Kevin Rudd only has himself to blame for same-sex marriage and adoption tripping up his slick election campaign.
When 2Day FM hosts asked Rudd to give his view on marriage equality, and then about one of his own children coming out, the Labor leader looked hypocritical for opposing the former despite still loving his hypothetical gay child “equally”.
Listeners were left wondering why Rudd, as a parent, would treat his child equally, but as a Prime Minister he would not.
Later the same day, Rudd’s performance on same-sex adoption was just as gormless.
Rudd tried to explain that he supports adoption by same-sex couples in circumstances where the choice for a particular child is between parents in a same-sex relationship or no parents at all.
But his stumbling attempt to justify this middling position, and to palm the issue of to the states, will neither convince same-sex couples that he respects them, nor the religious right that he is a social conservative.
Labor is now confronted with the real possibility that an already- sceptical gay community will desert it in key marginal seats and swing behind either the Greens or small ‘l’ Liberals like Malcolm Turnbull who hold out the promise of a new Coalition under new leadership.
No less serious for Labor is the possible loss of those socially- conservative religious voters Rudd has worked tirelessly to shake from the Coalition’s tree over issues like industrial relations and Iraq.
Right-wing religious leaders who oppose same-sex adoption on principle and who want gay children sent to conversion therapy, now have the anti-Labor ammunition they’ve been craving.
Also expect the Government to make hay with Rudd’s comments, especially on adoption.
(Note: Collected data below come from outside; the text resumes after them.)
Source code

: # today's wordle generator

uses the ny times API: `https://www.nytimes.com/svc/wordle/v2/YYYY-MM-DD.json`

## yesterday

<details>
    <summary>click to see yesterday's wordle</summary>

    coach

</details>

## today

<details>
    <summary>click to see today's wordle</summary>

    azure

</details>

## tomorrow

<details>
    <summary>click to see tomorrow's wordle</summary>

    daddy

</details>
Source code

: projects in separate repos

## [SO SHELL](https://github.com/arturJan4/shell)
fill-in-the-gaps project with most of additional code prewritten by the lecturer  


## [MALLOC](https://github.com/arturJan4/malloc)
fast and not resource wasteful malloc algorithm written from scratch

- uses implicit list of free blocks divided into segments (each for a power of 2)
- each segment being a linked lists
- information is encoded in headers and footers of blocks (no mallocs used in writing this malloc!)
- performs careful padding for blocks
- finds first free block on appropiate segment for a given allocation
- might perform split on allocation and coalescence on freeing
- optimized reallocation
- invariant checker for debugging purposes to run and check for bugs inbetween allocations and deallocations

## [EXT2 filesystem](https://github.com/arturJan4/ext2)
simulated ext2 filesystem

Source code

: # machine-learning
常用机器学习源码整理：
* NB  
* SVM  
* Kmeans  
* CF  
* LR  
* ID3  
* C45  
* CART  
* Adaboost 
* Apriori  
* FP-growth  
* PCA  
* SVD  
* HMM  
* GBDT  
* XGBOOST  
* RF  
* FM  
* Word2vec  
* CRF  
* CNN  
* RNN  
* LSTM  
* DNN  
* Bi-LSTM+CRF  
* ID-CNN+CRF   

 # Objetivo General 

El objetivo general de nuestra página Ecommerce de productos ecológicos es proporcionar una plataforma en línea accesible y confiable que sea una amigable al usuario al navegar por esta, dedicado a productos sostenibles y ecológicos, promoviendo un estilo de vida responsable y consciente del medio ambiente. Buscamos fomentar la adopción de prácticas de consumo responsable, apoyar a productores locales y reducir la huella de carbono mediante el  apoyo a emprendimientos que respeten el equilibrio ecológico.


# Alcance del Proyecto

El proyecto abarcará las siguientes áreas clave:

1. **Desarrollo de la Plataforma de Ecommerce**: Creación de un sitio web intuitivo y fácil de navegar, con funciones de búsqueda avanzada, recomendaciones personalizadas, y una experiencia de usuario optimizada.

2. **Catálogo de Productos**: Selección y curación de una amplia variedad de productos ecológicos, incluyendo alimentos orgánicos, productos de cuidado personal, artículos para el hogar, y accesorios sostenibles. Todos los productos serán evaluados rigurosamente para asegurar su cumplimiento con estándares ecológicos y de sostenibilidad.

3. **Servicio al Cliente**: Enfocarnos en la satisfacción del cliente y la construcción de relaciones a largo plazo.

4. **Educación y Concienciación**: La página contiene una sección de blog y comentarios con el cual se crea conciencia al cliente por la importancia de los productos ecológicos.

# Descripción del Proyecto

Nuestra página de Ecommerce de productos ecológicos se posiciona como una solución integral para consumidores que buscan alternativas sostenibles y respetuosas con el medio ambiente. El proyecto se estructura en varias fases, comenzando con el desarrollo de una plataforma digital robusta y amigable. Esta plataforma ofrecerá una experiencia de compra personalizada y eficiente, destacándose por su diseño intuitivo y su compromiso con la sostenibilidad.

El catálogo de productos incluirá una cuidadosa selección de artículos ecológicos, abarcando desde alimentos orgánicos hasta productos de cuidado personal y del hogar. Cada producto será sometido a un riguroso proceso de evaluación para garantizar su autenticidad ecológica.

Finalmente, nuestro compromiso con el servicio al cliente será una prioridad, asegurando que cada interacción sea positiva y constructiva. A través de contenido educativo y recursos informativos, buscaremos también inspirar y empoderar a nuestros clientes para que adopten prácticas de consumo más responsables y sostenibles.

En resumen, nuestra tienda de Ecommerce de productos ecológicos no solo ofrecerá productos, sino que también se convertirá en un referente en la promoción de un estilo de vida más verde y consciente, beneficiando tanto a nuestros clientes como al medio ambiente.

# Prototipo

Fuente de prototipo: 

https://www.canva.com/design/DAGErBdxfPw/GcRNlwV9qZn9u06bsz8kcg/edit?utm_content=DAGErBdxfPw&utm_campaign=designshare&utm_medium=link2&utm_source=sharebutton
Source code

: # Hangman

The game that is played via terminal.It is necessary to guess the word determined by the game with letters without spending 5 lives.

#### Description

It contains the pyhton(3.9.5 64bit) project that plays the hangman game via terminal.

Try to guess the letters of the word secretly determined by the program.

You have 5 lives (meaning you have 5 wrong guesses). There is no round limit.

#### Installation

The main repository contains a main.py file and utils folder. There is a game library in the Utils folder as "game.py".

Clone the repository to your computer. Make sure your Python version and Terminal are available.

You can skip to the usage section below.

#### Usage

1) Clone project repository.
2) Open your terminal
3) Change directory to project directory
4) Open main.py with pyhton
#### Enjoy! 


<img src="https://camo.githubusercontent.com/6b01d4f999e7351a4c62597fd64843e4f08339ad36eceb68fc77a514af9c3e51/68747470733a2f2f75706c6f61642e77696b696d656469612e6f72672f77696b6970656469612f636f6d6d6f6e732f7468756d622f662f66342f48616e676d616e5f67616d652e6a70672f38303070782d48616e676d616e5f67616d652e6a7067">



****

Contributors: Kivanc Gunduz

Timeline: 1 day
It will conveniently ignore the distinctions Rudd has drawn between different circumstances and jurisdictions.
All of this could have been avoided if Kevin Rudd had been a more avid spruiker of his party’s own policy.
In April the ALP National Conference adopted a new platform of recognising same-sex de facto couples across all those national laws which continue to discriminate against and disadvantage them, a policy which received important backing from a major Human Rights Commission report on the issue released in June.
The ALP also promised a Tasmanian-style registry for unmarried couples – gay, straight and companionate – in all the states and territories.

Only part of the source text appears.